• What is expected:
Beneath this instruction is a block of data; output from it exactly the lines that run from the one containing "若有查，請致電中大决策科學與企業經濟學系" through the one containing "流和協作。現籍雨院校的數學研究所在香港中文大學辨数學研讨会的機会，由中國科学", inclusive.

Start of Materials provided

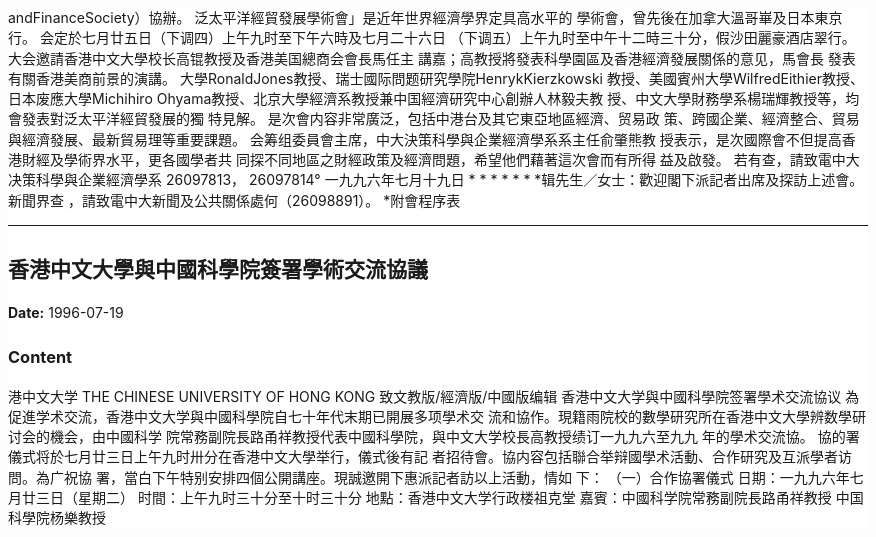 andFinanceSociety）協辦。
泛太平洋經貿發展學術會」是近年世界經濟學界定具高水平的
學術會，曾先後在加拿大溫哥崋及日本東京行。
会定於七月廿五日（下调四）上午九时至下午六時及七月二十六日
（下调五）上午九时至中午十二時三十分，假沙田麗豪酒店翠行。
大会邀請香港中文大學校长高锟教授及香港美国總商会會長馬任主
講嘉；高教授將發表科學園區及香港經濟發展關係的意见，馬會長
發表有關香港美商前景的演講。
大學RonaldJones教授、瑞士國际問题研究學院HenrykKierzkowski
教授、美國賓州大學WilfredEithier教授、日本废應大學Michihiro
Ohyama教授、北京大學經濟系教授兼中国經濟研究中心創辦人林毅夫教
授、中文大學財務學系楊瑞輝教授等，均會發表對泛太平洋經貿發展的獨
特見解。
是次會内容非常廣泛，包括中港台及其它東亞地區經濟、贸易政
策、跨國企業、經濟整合、貿易與經濟發展、最新貿易理等重要課題。
会筹组委員會主席，中大決策科學與企業經濟學系系主任俞肇熊教
授表示，是次國際會不但提高香港財經及學術界水平，更各國學者共
同探不同地區之財經政策及經濟問題，希望他們藉著這次會而有所得
益及啟發。
若有查，請致電中大决策科學與企業經濟學系
26097813，
26097814°
一九九六年七月十九日
*
*
*
*
*
*
*辑先生／女士：歡迎閣下派記者出席及探訪上述會。新聞界查
，請致電中大新聞及公共關係處何（26098891）。
*附會程序表

---

## 香港中文大學與中國科學院簽署學術交流協議

**Date:** 1996-07-19

### Content

港中文大学
THE
CHINESE
UNIVERSITY
OF
HONG
KONG
致文教版/經濟版/中國版编辑
香港中文大学與中國科學院签署學术交流協议
為促進学术交流，香港中文大学與中國科學院自七十年代末期已開展多项學术交
流和協作。現籍雨院校的數學研究所在香港中文大學辨数學研讨会的機会，由中國科学
院常務副院長路甬祥教授代表中國科學院，與中文大学校長高教授绩订一九九六至九九
年的學术交流協。
協的署儀式将於七月廿三日上午九时卅分在香港中文大學举行，儀式後有記
者招待會。協内容包括聯合举辩國學术活動、合作研究及互派學者访問。為广祝協
署，當白下午特别安排四個公開講座。現誠邀開下惠派記者訪以上活動，情如
下：
（一）合作協署儀式
日期：一九九六年七月廿三日（星期二）
时間：上午九时三十分至十时三十分
地點：香港中文大学行政楼祖克堂
嘉賓：中國科学院常務副院長路甬祥教授
中国科學院杨樂教授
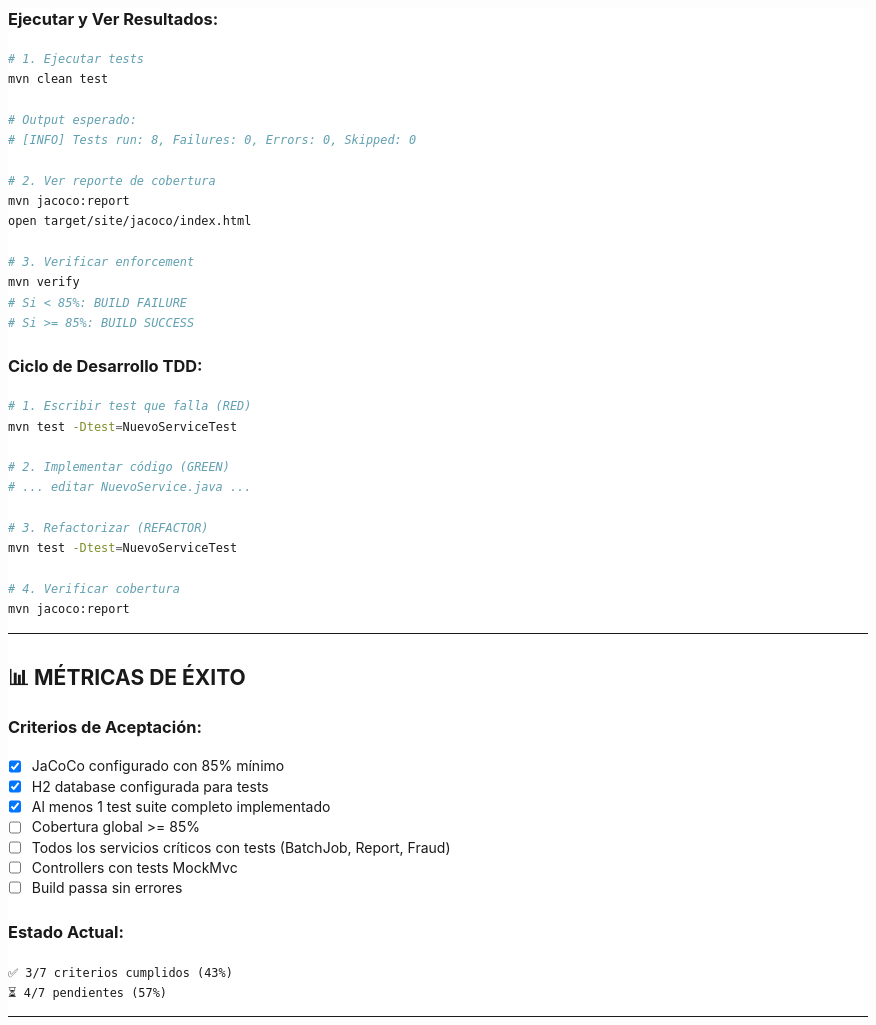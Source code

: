 ### Ejecutar y Ver Resultados:
```bash
# 1. Ejecutar tests
mvn clean test

# Output esperado:
# [INFO] Tests run: 8, Failures: 0, Errors: 0, Skipped: 0

# 2. Ver reporte de cobertura
mvn jacoco:report
open target/site/jacoco/index.html

# 3. Verificar enforcement
mvn verify
# Si < 85%: BUILD FAILURE
# Si >= 85%: BUILD SUCCESS
```

### Ciclo de Desarrollo TDD:
```bash
# 1. Escribir test que falla (RED)
mvn test -Dtest=NuevoServiceTest

# 2. Implementar código (GREEN)
# ... editar NuevoService.java ...

# 3. Refactorizar (REFACTOR)
mvn test -Dtest=NuevoServiceTest

# 4. Verificar cobertura
mvn jacoco:report
```

---

## 📊 MÉTRICAS DE ÉXITO

### Criterios de Aceptación:
- [x] JaCoCo configurado con 85% mínimo
- [x] H2 database configurada para tests
- [x] Al menos 1 test suite completo implementado
- [ ] Cobertura global >= 85%
- [ ] Todos los servicios críticos con tests (BatchJob, Report, Fraud)
- [ ] Controllers con tests MockMvc
- [ ] Build passa sin errores

### Estado Actual:
```
✅ 3/7 criterios cumplidos (43%)
⏳ 4/7 pendientes (57%)
```

---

End of Materials provided

• Output of the exercise:
若有查，請致電中大决策科學與企業經濟學系
26097813，
26097814°
一九九六年七月十九日
*
*
*
*
*
*
*辑先生／女士：歡迎閣下派記者出席及探訪上述會。新聞界查
，請致電中大新聞及公共關係處何（26098891）。
*附會程序表

---

## 香港中文大學與中國科學院簽署學術交流協議

**Date:** 1996-07-19

### Content

港中文大学
THE
CHINESE
UNIVERSITY
OF
HONG
KONG
致文教版/經濟版/中國版编辑
香港中文大学與中國科學院签署學术交流協议
為促進学术交流，香港中文大学與中國科學院自七十年代末期已開展多项學术交
流和協作。現籍雨院校的數學研究所在香港中文大學辨数學研讨会的機会，由中國科学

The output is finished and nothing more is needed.